L’argumentation engagée par le locuteur vis-à-vis du destinataire varie selon le statut du destinataire comme l’ont montré les résultats du chapitre précédent.

Nous avons, face aux destinataires détenant un statut « légal », un engagement argumentatif plutôt bilatéral montrant que les locuteurs tendent vers une résolution du conflit en prenant en compte les deux points de vue (celui du destinataire et le leur). Ainsi le statut de ces destinataires (Préfet et Maire) influence fortement la manière qu’ont nos locuteurs de considérer le conflit et que leurs âges respectifs (moyenne d’âge de 15-16 ans) renforcent cette distanciation. Il serait intéressant de vérifier auprès d’adultes si cette influence demeure.

Face aux destinataires dits « jeunes », l’engagement argumentatif est différent selon à qui ils s’adressent. Pour le responsable de la boîte de nuit, l’argumentation est bilatérale. Ce résultat n’est pas étonnant puisque le responsable de la boîte de nuit « subit » tout autant que les jeunes la position du Préfet. Les locuteurs ne tentent donc pas auprès du responsable de la boîte de nuit de modifier sa position à lui, mais de modifier celle du Préfet à travers lui par l’apport d’arguments qu’il pourra faire valoir devant le Préfet. Il y a donc un biais dans cette proposition de destinataire que nous avons faite. Face au détenu, les choses sont différentes puisque les locuteurs essaient de se servir de lui pour infléchir le comportement des jeunes faisant du « rodéo » ce qui entraînerait une modification de la position du Maire. En effet, si le locuteur peut convaincre le détenu de persuader les jeunes d’arrêter les « rodéos », le Maire lèvera son arrêté municipal. Cependant, selon le moment où le courrier au détenu est intervenu, les locuteurs n’ont pas tous engagés le même type d’argumentation. Ainsi, lorsqu’ils écrivent au détenu à la suite des courriers au Maire, leur argumentation est unilatérale : ils entreprennent de convaincre le détenu que sa position (faire des « rodéos » dans le village) n’est pas la bonne puisque le Maire a pris un arrêté municipal. Du coup, les locuteurs tentent, à l’aide d’arguments, de lui faire entendre raison. Dans ce type de courrier, les locuteurs se servent d’arguments de conséquence et d’arguments d’implication personnelle du détenu. Dans les courriers DDM (détenu, détenu, Maire), les locuteurs engagent également une argumentation unilatérale dans le premier courrier et ce n’est que dans le second, suite au courrier qu’ils ont reçu de lui, que les locuteurs engagent une argumentation bilatérale. Ce n’est qu’à partir de ce moment là, qu’il y a ouverture d’un espace de négociation par les locuteurs vis-à-vis du destinataire détenu, sachant qui lui-même avait déjà proposé cette ouverture dans son propre courrier.
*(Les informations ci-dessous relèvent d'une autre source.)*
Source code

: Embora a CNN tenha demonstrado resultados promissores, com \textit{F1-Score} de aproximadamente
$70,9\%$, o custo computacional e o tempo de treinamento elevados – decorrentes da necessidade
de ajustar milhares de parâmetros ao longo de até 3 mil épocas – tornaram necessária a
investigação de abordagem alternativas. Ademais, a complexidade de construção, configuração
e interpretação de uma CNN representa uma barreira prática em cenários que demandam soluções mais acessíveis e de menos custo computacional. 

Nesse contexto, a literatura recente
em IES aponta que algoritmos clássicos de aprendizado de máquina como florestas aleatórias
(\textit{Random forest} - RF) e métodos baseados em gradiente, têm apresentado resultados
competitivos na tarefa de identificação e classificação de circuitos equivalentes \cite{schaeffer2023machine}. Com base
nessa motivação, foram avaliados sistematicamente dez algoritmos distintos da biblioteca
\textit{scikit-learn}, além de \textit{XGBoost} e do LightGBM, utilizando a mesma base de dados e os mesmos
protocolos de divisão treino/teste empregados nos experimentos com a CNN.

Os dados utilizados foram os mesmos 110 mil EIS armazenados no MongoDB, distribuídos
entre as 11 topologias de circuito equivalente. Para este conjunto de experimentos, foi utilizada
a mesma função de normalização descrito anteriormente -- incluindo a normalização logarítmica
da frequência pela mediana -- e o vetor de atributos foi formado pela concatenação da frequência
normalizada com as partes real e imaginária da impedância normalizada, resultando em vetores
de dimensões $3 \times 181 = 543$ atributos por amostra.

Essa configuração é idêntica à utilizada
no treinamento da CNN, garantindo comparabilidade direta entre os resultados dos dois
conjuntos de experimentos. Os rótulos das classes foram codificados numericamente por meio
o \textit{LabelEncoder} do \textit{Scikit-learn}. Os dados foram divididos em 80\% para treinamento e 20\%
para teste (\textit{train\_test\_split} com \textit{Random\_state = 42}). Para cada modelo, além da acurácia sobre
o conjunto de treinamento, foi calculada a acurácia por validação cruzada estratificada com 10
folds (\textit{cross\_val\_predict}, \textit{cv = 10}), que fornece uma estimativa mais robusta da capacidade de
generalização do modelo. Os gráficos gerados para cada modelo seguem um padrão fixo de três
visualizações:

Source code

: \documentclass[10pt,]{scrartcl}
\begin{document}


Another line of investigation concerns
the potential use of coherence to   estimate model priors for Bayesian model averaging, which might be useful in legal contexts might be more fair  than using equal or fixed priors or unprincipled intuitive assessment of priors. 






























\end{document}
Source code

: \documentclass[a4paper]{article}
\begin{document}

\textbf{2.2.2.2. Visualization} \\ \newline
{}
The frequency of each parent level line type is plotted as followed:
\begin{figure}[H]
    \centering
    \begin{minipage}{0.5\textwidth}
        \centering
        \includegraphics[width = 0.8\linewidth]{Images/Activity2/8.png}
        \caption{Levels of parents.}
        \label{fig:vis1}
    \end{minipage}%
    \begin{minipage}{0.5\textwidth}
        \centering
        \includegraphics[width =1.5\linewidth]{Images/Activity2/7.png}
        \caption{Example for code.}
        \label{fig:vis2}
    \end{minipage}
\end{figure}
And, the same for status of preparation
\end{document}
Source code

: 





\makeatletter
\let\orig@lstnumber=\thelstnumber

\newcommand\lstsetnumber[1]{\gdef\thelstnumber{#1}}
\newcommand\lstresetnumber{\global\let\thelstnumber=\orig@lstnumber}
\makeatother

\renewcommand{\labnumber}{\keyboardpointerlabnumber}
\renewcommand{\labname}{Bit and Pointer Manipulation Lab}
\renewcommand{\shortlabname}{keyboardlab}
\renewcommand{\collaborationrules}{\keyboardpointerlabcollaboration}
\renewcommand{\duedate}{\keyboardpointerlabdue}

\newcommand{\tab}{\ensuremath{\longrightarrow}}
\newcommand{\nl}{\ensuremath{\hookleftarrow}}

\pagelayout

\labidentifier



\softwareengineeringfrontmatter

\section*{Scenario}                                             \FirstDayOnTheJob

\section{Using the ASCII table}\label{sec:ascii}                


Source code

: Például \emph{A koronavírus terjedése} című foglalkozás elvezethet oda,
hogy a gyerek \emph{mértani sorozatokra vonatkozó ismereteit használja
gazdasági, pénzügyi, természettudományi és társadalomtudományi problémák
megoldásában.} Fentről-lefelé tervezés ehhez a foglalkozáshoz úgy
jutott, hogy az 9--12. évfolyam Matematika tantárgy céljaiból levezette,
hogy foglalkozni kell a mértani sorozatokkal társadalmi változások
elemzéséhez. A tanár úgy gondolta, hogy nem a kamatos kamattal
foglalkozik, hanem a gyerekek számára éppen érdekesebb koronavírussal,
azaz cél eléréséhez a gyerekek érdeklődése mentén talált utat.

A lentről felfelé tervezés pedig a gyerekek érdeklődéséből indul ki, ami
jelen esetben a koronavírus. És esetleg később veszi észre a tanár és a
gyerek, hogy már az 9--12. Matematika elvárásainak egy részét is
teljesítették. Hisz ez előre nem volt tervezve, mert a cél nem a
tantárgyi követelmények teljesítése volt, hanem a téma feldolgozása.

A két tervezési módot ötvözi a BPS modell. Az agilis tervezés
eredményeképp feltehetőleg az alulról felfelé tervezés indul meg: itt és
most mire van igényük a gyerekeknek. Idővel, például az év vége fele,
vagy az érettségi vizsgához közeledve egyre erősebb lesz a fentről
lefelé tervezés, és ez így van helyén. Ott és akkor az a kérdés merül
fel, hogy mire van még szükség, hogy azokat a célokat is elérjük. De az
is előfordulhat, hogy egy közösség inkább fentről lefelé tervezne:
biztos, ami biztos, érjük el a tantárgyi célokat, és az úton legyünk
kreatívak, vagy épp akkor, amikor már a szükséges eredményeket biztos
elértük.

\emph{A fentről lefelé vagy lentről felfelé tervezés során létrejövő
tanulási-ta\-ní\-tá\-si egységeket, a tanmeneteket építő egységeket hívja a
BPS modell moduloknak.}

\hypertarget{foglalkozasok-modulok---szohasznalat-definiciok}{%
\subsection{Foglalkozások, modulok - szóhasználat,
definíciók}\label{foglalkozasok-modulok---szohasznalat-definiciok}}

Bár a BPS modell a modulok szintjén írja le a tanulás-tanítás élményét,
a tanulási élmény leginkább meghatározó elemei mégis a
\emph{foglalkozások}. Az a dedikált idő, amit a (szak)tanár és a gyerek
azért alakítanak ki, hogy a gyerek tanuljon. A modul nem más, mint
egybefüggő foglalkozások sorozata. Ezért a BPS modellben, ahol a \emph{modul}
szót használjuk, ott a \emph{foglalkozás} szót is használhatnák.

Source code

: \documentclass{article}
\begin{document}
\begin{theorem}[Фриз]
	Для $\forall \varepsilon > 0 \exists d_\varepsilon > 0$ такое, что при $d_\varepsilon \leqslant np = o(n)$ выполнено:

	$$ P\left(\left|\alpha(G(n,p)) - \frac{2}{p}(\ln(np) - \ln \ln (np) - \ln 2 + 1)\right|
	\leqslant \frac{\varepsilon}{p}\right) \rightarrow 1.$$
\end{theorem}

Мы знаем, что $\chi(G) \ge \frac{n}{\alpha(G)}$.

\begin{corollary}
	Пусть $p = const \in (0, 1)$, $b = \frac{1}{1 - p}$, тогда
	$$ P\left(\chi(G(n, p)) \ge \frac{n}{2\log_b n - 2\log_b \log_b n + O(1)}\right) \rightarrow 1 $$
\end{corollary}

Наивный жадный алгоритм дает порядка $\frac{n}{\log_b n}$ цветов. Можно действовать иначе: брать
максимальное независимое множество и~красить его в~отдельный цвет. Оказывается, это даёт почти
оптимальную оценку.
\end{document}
Concernant notre hypothèse, les locuteurs engagent effectivement une argumentation différente selon les destinataires.

Ils ne tentent pas l’affrontement vis-à-vis du Préfet et du Maire, préférant négocier une résolution du conflit. Ils agissent de même face au responsable de la boîte de nuit mais il faut prendre en compte les limites que nous avons émises. Enfin, face au détenu, l’engagement argumentatif diffère : il est unilatéral dans la plupart des cas et bilatéral lorsqu’il fait suite à une ouverture de négociation de la part du détenu.